Available data
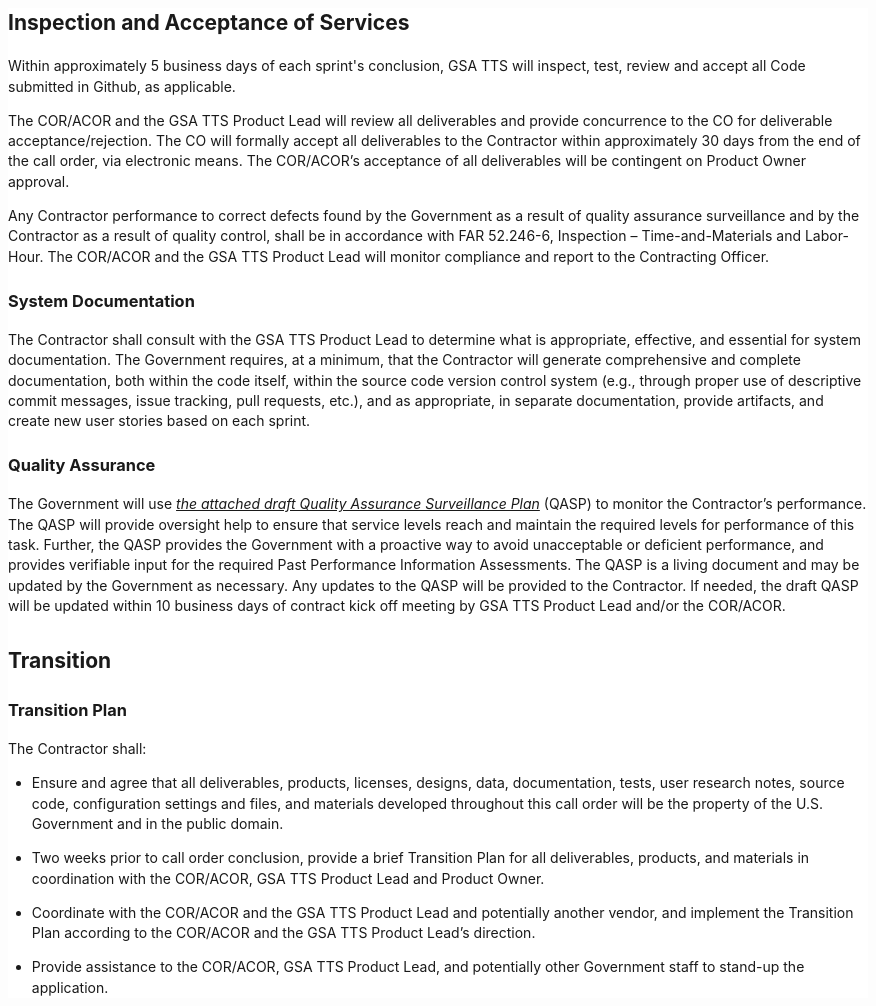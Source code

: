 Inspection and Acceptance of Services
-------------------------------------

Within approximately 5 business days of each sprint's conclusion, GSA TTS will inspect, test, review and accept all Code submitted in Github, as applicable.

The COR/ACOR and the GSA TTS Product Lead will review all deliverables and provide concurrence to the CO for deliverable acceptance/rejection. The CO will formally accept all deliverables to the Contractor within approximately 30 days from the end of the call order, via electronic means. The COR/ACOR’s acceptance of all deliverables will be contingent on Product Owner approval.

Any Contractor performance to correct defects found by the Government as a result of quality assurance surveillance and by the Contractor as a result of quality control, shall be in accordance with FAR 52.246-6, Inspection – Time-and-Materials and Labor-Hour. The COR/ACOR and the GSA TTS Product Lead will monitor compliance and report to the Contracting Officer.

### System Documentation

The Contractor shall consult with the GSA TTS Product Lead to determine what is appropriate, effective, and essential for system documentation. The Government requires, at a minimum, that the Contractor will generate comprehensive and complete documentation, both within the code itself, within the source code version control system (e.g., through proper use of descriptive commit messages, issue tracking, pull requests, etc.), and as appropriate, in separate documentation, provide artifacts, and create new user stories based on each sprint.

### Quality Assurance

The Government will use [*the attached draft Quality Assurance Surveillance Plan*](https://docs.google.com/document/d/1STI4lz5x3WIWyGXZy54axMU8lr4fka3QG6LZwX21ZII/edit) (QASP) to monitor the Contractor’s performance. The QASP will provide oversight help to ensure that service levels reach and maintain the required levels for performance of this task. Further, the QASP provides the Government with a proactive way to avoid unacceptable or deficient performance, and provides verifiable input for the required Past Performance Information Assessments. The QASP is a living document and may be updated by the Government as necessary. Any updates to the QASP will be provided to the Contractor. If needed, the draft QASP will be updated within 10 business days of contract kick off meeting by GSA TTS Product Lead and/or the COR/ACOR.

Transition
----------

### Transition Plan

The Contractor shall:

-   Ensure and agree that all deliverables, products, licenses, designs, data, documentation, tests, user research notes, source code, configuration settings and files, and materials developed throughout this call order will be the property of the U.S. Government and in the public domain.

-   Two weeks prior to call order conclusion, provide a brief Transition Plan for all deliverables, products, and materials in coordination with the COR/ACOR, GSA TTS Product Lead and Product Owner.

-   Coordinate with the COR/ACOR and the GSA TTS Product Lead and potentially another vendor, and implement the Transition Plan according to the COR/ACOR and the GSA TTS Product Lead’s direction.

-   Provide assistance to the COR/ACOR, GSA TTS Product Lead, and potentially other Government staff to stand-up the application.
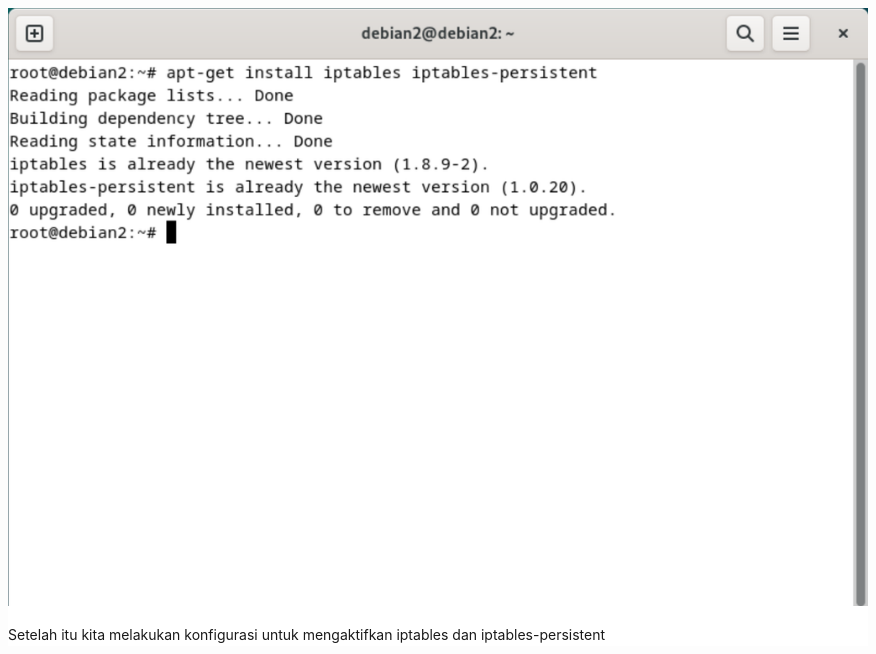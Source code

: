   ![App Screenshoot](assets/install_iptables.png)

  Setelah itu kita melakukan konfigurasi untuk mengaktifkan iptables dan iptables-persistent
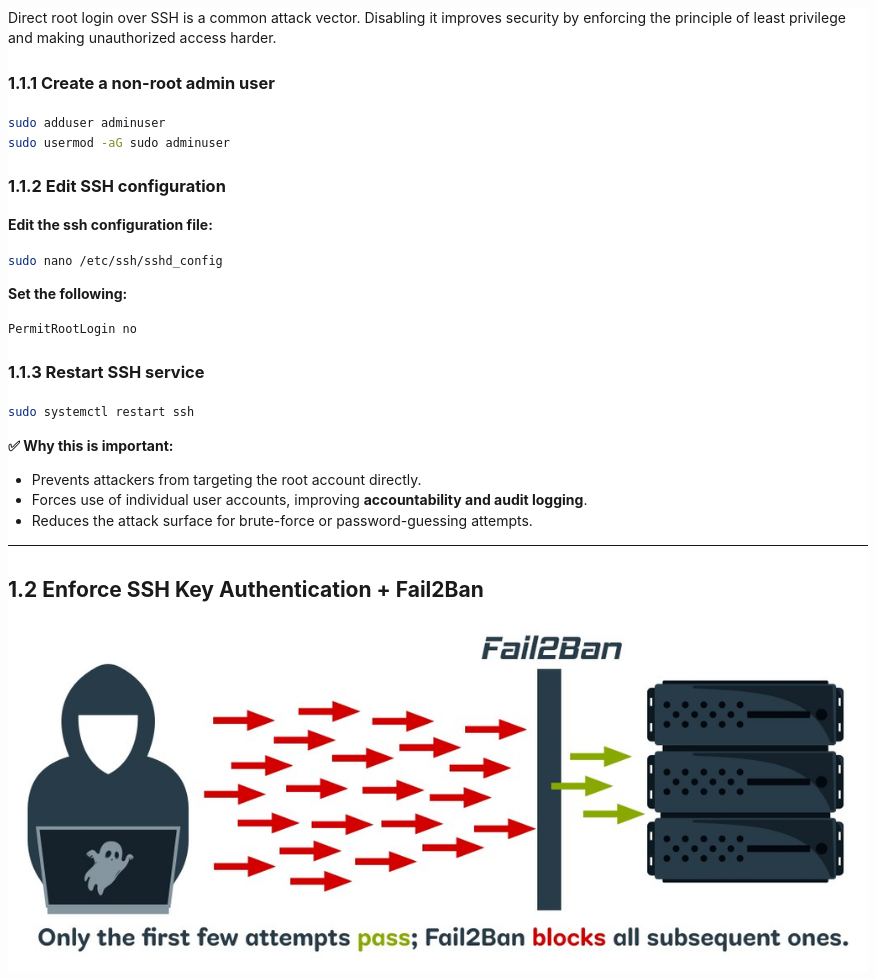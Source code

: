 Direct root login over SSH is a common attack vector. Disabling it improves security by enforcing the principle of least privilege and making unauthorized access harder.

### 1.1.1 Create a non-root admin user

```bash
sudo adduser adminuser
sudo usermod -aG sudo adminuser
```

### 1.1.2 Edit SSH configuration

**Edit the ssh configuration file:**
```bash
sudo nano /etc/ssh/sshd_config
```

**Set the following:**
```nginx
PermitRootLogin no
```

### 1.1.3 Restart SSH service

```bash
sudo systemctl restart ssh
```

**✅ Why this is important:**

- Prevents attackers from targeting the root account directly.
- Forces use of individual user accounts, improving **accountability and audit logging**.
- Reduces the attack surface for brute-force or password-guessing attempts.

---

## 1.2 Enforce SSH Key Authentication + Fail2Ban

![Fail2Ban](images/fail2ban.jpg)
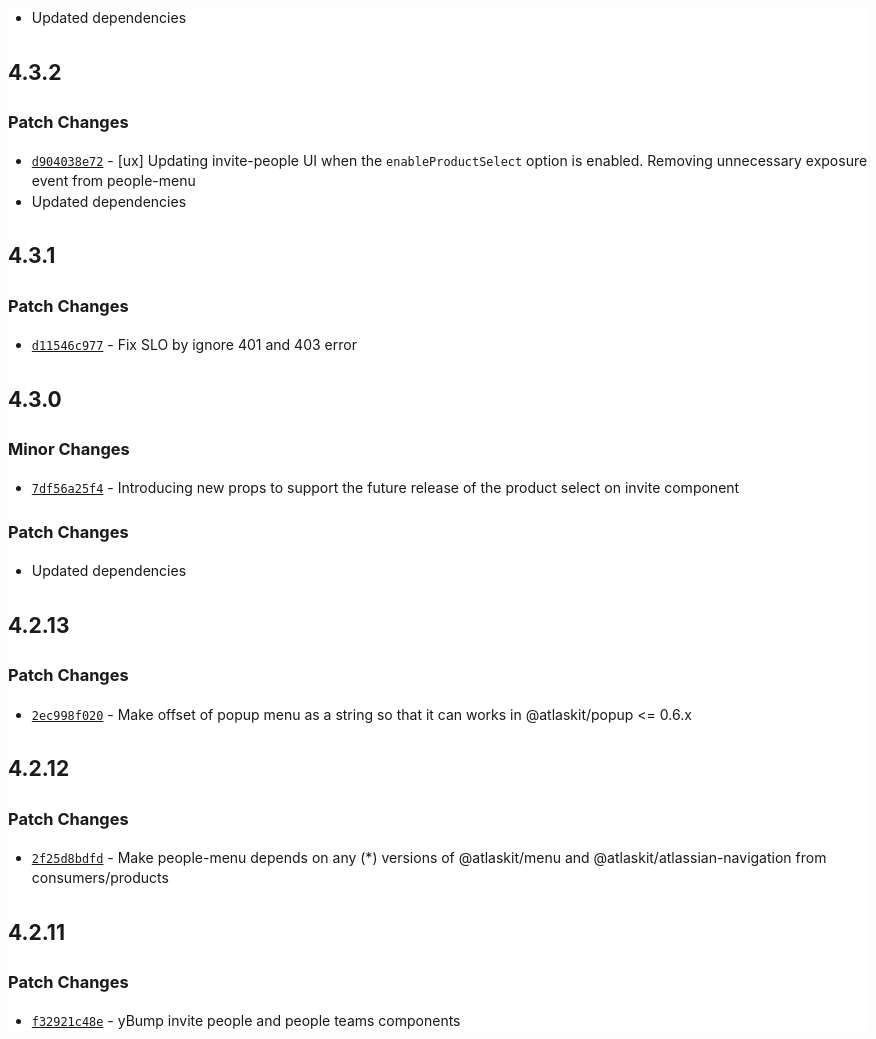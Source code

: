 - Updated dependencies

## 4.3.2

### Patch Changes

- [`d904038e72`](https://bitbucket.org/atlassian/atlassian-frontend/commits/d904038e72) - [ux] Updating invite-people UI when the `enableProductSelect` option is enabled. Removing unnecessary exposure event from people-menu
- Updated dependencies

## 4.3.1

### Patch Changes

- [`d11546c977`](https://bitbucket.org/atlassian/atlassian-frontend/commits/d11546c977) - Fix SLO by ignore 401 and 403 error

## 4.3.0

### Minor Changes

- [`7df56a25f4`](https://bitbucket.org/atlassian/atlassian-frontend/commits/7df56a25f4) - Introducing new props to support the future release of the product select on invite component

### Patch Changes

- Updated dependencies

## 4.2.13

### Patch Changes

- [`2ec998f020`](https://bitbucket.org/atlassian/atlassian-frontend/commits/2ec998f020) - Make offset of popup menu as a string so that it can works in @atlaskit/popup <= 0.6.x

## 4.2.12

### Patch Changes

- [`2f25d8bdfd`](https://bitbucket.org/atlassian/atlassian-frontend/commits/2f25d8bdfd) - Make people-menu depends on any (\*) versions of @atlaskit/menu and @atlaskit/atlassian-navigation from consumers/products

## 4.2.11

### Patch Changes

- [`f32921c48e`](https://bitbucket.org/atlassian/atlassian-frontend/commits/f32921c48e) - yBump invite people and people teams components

Exercise aim
Please reproduce every entry above exactly, but leave out the pictures.

Your solution
Source code

: Inspection and Acceptance of Services
-------------------------------------

Within approximately 5 business days of each sprint's conclusion, GSA TTS will inspect, test, review and accept all Code submitted in Github, as applicable.

The COR/ACOR and the GSA TTS Product Lead will review all deliverables and provide concurrence to the CO for deliverable acceptance/rejection. The CO will formally accept all deliverables to the Contractor within approximately 30 days from the end of the call order, via electronic means. The COR/ACOR’s acceptance of all deliverables will be contingent on Product Owner approval.

Any Contractor performance to correct defects found by the Government as a result of quality assurance surveillance and by the Contractor as a result of quality control, shall be in accordance with FAR 52.246-6, Inspection – Time-and-Materials and Labor-Hour. The COR/ACOR and the GSA TTS Product Lead will monitor compliance and report to the Contracting Officer.

### System Documentation

The Contractor shall consult with the GSA TTS Product Lead to determine what is appropriate, effective, and essential for system documentation. The Government requires, at a minimum, that the Contractor will generate comprehensive and complete documentation, both within the code itself, within the source code version control system (e.g., through proper use of descriptive commit messages, issue tracking, pull requests, etc.), and as appropriate, in separate documentation, provide artifacts, and create new user stories based on each sprint.

### Quality Assurance

The Government will use [*the attached draft Quality Assurance Surveillance Plan*](https://docs.google.com/document/d/1STI4lz5x3WIWyGXZy54axMU8lr4fka3QG6LZwX21ZII/edit) (QASP) to monitor the Contractor’s performance. The QASP will provide oversight help to ensure that service levels reach and maintain the required levels for performance of this task. Further, the QASP provides the Government with a proactive way to avoid unacceptable or deficient performance, and provides verifiable input for the required Past Performance Information Assessments. The QASP is a living document and may be updated by the Government as necessary. Any updates to the QASP will be provided to the Contractor. If needed, the draft QASP will be updated within 10 business days of contract kick off meeting by GSA TTS Product Lead and/or the COR/ACOR.

Transition
----------

### Transition Plan

The Contractor shall:

-   Ensure and agree that all deliverables, products, licenses, designs, data, documentation, tests, user research notes, source code, configuration settings and files, and materials developed throughout this call order will be the property of the U.S. Government and in the public domain.

-   Two weeks prior to call order conclusion, provide a brief Transition Plan for all deliverables, products, and materials in coordination with the COR/ACOR, GSA TTS Product Lead and Product Owner.

-   Coordinate with the COR/ACOR and the GSA TTS Product Lead and potentially another vendor, and implement the Transition Plan according to the COR/ACOR and the GSA TTS Product Lead’s direction.

-   Provide assistance to the COR/ACOR, GSA TTS Product Lead, and potentially other Government staff to stand-up the application.
Source code

:   ![App Screenshoot](assets/install_iptables.png)

  Setelah itu kita melakukan konfigurasi untuk mengaktifkan iptables dan iptables-persistent
Source code

: Direct root login over SSH is a common attack vector. Disabling it improves security by enforcing the principle of least privilege and making unauthorized access harder.

### 1.1.1 Create a non-root admin user

```bash
sudo adduser adminuser
sudo usermod -aG sudo adminuser
```

### 1.1.2 Edit SSH configuration

**Edit the ssh configuration file:**
```bash
sudo nano /etc/ssh/sshd_config
```

**Set the following:**
```nginx
PermitRootLogin no
```

### 1.1.3 Restart SSH service

```bash
sudo systemctl restart ssh
```

**✅ Why this is important:**

- Prevents attackers from targeting the root account directly.
- Forces use of individual user accounts, improving **accountability and audit logging**.
- Reduces the attack surface for brute-force or password-guessing attempts.

---

## 1.2 Enforce SSH Key Authentication + Fail2Ban

![Fail2Ban](images/fail2ban.jpg)
Source code

: - Updated dependencies

## 4.3.2

### Patch Changes

- [`d904038e72`](https://bitbucket.org/atlassian/atlassian-frontend/commits/d904038e72) - [ux] Updating invite-people UI when the `enableProductSelect` option is enabled. Removing unnecessary exposure event from people-menu
- Updated dependencies

## 4.3.1

### Patch Changes

- [`d11546c977`](https://bitbucket.org/atlassian/atlassian-frontend/commits/d11546c977) - Fix SLO by ignore 401 and 403 error

## 4.3.0

### Minor Changes

- [`7df56a25f4`](https://bitbucket.org/atlassian/atlassian-frontend/commits/7df56a25f4) - Introducing new props to support the future release of the product select on invite component

### Patch Changes

- Updated dependencies

## 4.2.13

### Patch Changes

- [`2ec998f020`](https://bitbucket.org/atlassian/atlassian-frontend/commits/2ec998f020) - Make offset of popup menu as a string so that it can works in @atlaskit/popup <= 0.6.x

## 4.2.12

### Patch Changes

- [`2f25d8bdfd`](https://bitbucket.org/atlassian/atlassian-frontend/commits/2f25d8bdfd) - Make people-menu depends on any (\*) versions of @atlaskit/menu and @atlaskit/atlassian-navigation from consumers/products

## 4.2.11

### Patch Changes

- [`f32921c48e`](https://bitbucket.org/atlassian/atlassian-frontend/commits/f32921c48e) - yBump invite people and people teams components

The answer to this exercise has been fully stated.